■ WORK ORDER ■
Starting at the first line of the data, print every line up to and including the one with "Grant the Permissions", but no pictures.

■ Source texts of formatted documents ■

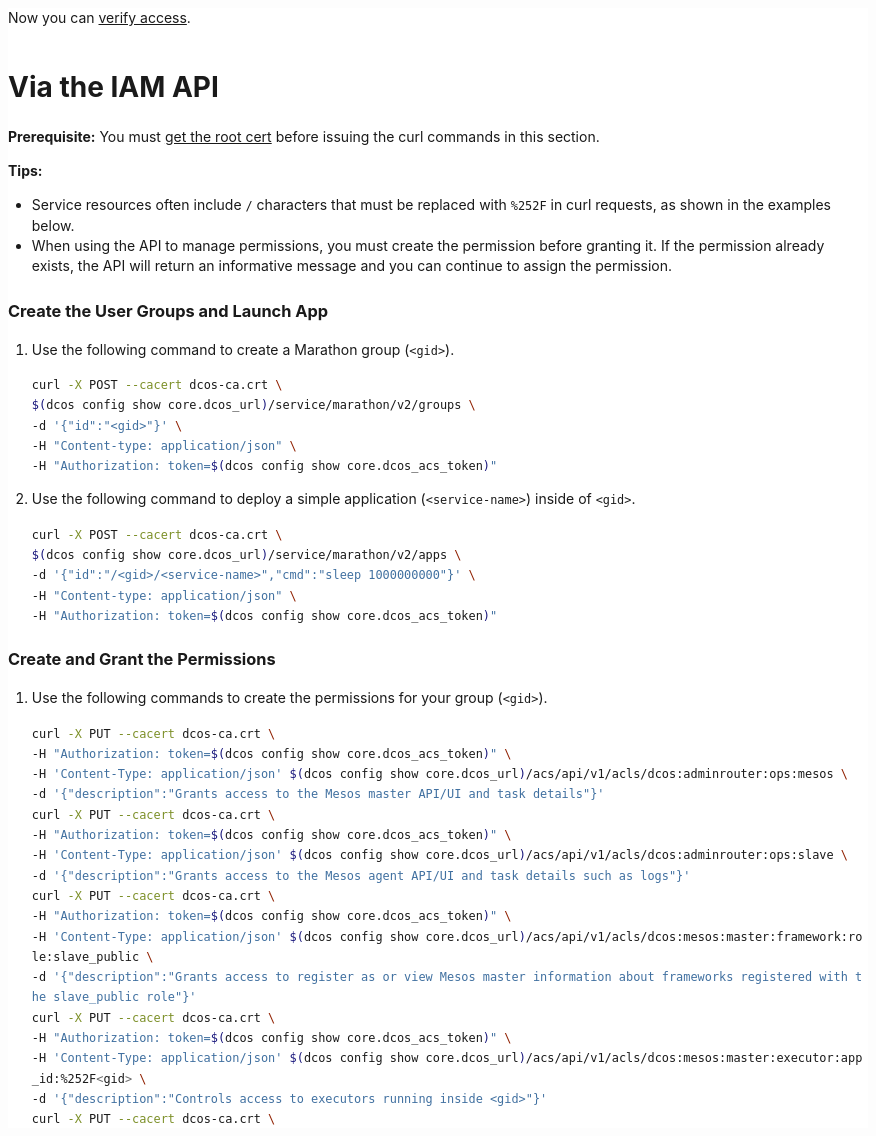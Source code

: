 Now you can [verify access](#verifying-access).

# Via the IAM API

**Prerequisite:**
You must [get the root cert](/1.11/security/ent/tls-ssl/get-cert/) before issuing the curl commands in this section.

**Tips:**

- Service resources often include `/` characters that must be replaced with `%252F` in curl requests, as shown in the examples below.
- When using the API to manage permissions, you must create the permission before granting it. If the permission already exists, the API will return an informative message and you can continue to assign the permission.

### <a name="create-services"></a>Create the User Groups and Launch App

1. Use the following command to create a Marathon group (`<gid>`).

   ```bash
   curl -X POST --cacert dcos-ca.crt \
   $(dcos config show core.dcos_url)/service/marathon/v2/groups \
   -d '{"id":"<gid>"}' \
   -H "Content-type: application/json" \
   -H "Authorization: token=$(dcos config show core.dcos_acs_token)"
   ```

1. Use the following command to deploy a simple application (`<service-name>`) inside of `<gid>`.

   ```bash
   curl -X POST --cacert dcos-ca.crt \
   $(dcos config show core.dcos_url)/service/marathon/v2/apps \
   -d '{"id":"/<gid>/<service-name>","cmd":"sleep 1000000000"}' \
   -H "Content-type: application/json" \
   -H "Authorization: token=$(dcos config show core.dcos_acs_token)"
   ```

### <a name="grant-perms"></a>Create and Grant the Permissions

1. Use the following commands to create the permissions for your group (`<gid>`).

   ```bash
   curl -X PUT --cacert dcos-ca.crt \
   -H "Authorization: token=$(dcos config show core.dcos_acs_token)" \
   -H 'Content-Type: application/json' $(dcos config show core.dcos_url)/acs/api/v1/acls/dcos:adminrouter:ops:mesos \
   -d '{"description":"Grants access to the Mesos master API/UI and task details"}'
   curl -X PUT --cacert dcos-ca.crt \
   -H "Authorization: token=$(dcos config show core.dcos_acs_token)" \
   -H 'Content-Type: application/json' $(dcos config show core.dcos_url)/acs/api/v1/acls/dcos:adminrouter:ops:slave \
   -d '{"description":"Grants access to the Mesos agent API/UI and task details such as logs"}'
   curl -X PUT --cacert dcos-ca.crt \
   -H "Authorization: token=$(dcos config show core.dcos_acs_token)" \
   -H 'Content-Type: application/json' $(dcos config show core.dcos_url)/acs/api/v1/acls/dcos:mesos:master:framework:role:slave_public \
   -d '{"description":"Grants access to register as or view Mesos master information about frameworks registered with the slave_public role"}'
   curl -X PUT --cacert dcos-ca.crt \
   -H "Authorization: token=$(dcos config show core.dcos_acs_token)" \
   -H 'Content-Type: application/json' $(dcos config show core.dcos_url)/acs/api/v1/acls/dcos:mesos:master:executor:app_id:%252F<gid> \
   -d '{"description":"Controls access to executors running inside <gid>"}'
   curl -X PUT --cacert dcos-ca.crt \
   ```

■ PROBLEM SOLUTION ■
Source code

: Now you can [verify access](#verifying-access).

# Via the IAM API

**Prerequisite:**
You must [get the root cert](/1.11/security/ent/tls-ssl/get-cert/) before issuing the curl commands in this section.

**Tips:**

- Service resources often include `/` characters that must be replaced with `%252F` in curl requests, as shown in the examples below.
- When using the API to manage permissions, you must create the permission before granting it. If the permission already exists, the API will return an informative message and you can continue to assign the permission.

### <a name="create-services"></a>Create the User Groups and Launch App

1. Use the following command to create a Marathon group (`<gid>`).

   ```bash
   curl -X POST --cacert dcos-ca.crt \
   $(dcos config show core.dcos_url)/service/marathon/v2/groups \
   -d '{"id":"<gid>"}' \
   -H "Content-type: application/json" \
   -H "Authorization: token=$(dcos config show core.dcos_acs_token)"
   ```

1. Use the following command to deploy a simple application (`<service-name>`) inside of `<gid>`.

   ```bash
   curl -X POST --cacert dcos-ca.crt \
   $(dcos config show core.dcos_url)/service/marathon/v2/apps \
   -d '{"id":"/<gid>/<service-name>","cmd":"sleep 1000000000"}' \
   -H "Content-type: application/json" \
   -H "Authorization: token=$(dcos config show core.dcos_acs_token)"
   ```

### <a name="grant-perms"></a>Create and Grant the Permissions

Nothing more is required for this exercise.